What to produce: Pictures are to be dropped. Everything else in the listing gets copied exactly.
[[ Records to process, beginning ]]
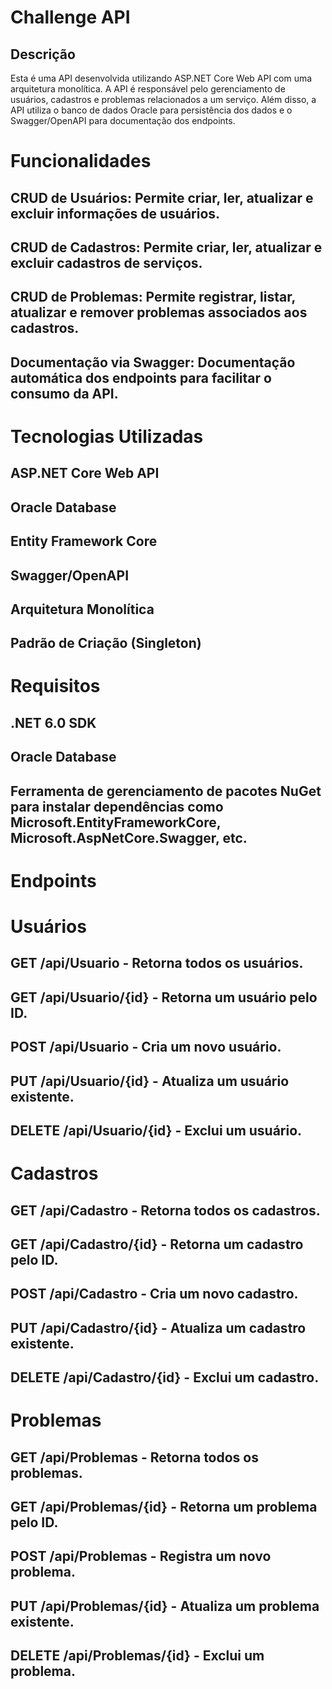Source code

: # Challenge API

## Descrição
Esta é uma API desenvolvida utilizando ASP.NET Core Web API com uma arquitetura monolítica. A API é responsável pelo gerenciamento de usuários, cadastros e problemas relacionados a um serviço. Além disso, a API utiliza o banco de dados Oracle para persistência dos dados e o Swagger/OpenAPI para documentação dos endpoints.

# Funcionalidades

## CRUD de Usuários: Permite criar, ler, atualizar e excluir informações de usuários.

## CRUD de Cadastros: Permite criar, ler, atualizar e excluir cadastros de serviços.

## CRUD de Problemas: Permite registrar, listar, atualizar e remover problemas associados aos cadastros.

## Documentação via Swagger: Documentação automática dos endpoints para facilitar o consumo da API.

# Tecnologias Utilizadas

## ASP.NET Core Web API
## Oracle Database
## Entity Framework Core
## Swagger/OpenAPI
## Arquitetura Monolítica
## Padrão de Criação (Singleton)

# Requisitos

## .NET 6.0 SDK
## Oracle Database
## Ferramenta de gerenciamento de pacotes NuGet para instalar dependências como Microsoft.EntityFrameworkCore, Microsoft.AspNetCore.Swagger, etc.

# Endpoints

# Usuários

## GET /api/Usuario - Retorna todos os usuários.

## GET /api/Usuario/{id} - Retorna um usuário pelo ID.

## POST /api/Usuario - Cria um novo usuário.

## PUT /api/Usuario/{id} - Atualiza um usuário existente.

## DELETE /api/Usuario/{id} - Exclui um usuário.

# Cadastros

## GET /api/Cadastro - Retorna todos os cadastros.

## GET /api/Cadastro/{id} - Retorna um cadastro pelo ID.

## POST /api/Cadastro - Cria um novo cadastro.

## PUT /api/Cadastro/{id} - Atualiza um cadastro existente.

## DELETE /api/Cadastro/{id} - Exclui um cadastro.

# Problemas

## GET /api/Problemas - Retorna todos os problemas.

## GET /api/Problemas/{id} - Retorna um problema pelo ID.

## POST /api/Problemas - Registra um novo problema.

## PUT /api/Problemas/{id} - Atualiza um problema existente.

## DELETE /api/Problemas/{id} - Exclui um problema.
[[ Records to process, end ]]
Your response:
Source code

: # Challenge API

## Descrição
Esta é uma API desenvolvida utilizando ASP.NET Core Web API com uma arquitetura monolítica. A API é responsável pelo gerenciamento de usuários, cadastros e problemas relacionados a um serviço. Além disso, a API utiliza o banco de dados Oracle para persistência dos dados e o Swagger/OpenAPI para documentação dos endpoints.

# Funcionalidades

## CRUD de Usuários: Permite criar, ler, atualizar e excluir informações de usuários.

## CRUD de Cadastros: Permite criar, ler, atualizar e excluir cadastros de serviços.

## CRUD de Problemas: Permite registrar, listar, atualizar e remover problemas associados aos cadastros.

## Documentação via Swagger: Documentação automática dos endpoints para facilitar o consumo da API.

# Tecnologias Utilizadas

## ASP.NET Core Web API
## Oracle Database
## Entity Framework Core
## Swagger/OpenAPI
## Arquitetura Monolítica
## Padrão de Criação (Singleton)

# Requisitos

## .NET 6.0 SDK
## Oracle Database
## Ferramenta de gerenciamento de pacotes NuGet para instalar dependências como Microsoft.EntityFrameworkCore, Microsoft.AspNetCore.Swagger, etc.

# Endpoints

# Usuários

## GET /api/Usuario - Retorna todos os usuários.

## GET /api/Usuario/{id} - Retorna um usuário pelo ID.

## POST /api/Usuario - Cria um novo usuário.

## PUT /api/Usuario/{id} - Atualiza um usuário existente.

## DELETE /api/Usuario/{id} - Exclui um usuário.

# Cadastros

## GET /api/Cadastro - Retorna todos os cadastros.

## GET /api/Cadastro/{id} - Retorna um cadastro pelo ID.

## POST /api/Cadastro - Cria um novo cadastro.

## PUT /api/Cadastro/{id} - Atualiza um cadastro existente.

## DELETE /api/Cadastro/{id} - Exclui um cadastro.

# Problemas

## GET /api/Problemas - Retorna todos os problemas.

## GET /api/Problemas/{id} - Retorna um problema pelo ID.

## POST /api/Problemas - Registra um novo problema.

## PUT /api/Problemas/{id} - Atualiza um problema existente.

## DELETE /api/Problemas/{id} - Exclui um problema.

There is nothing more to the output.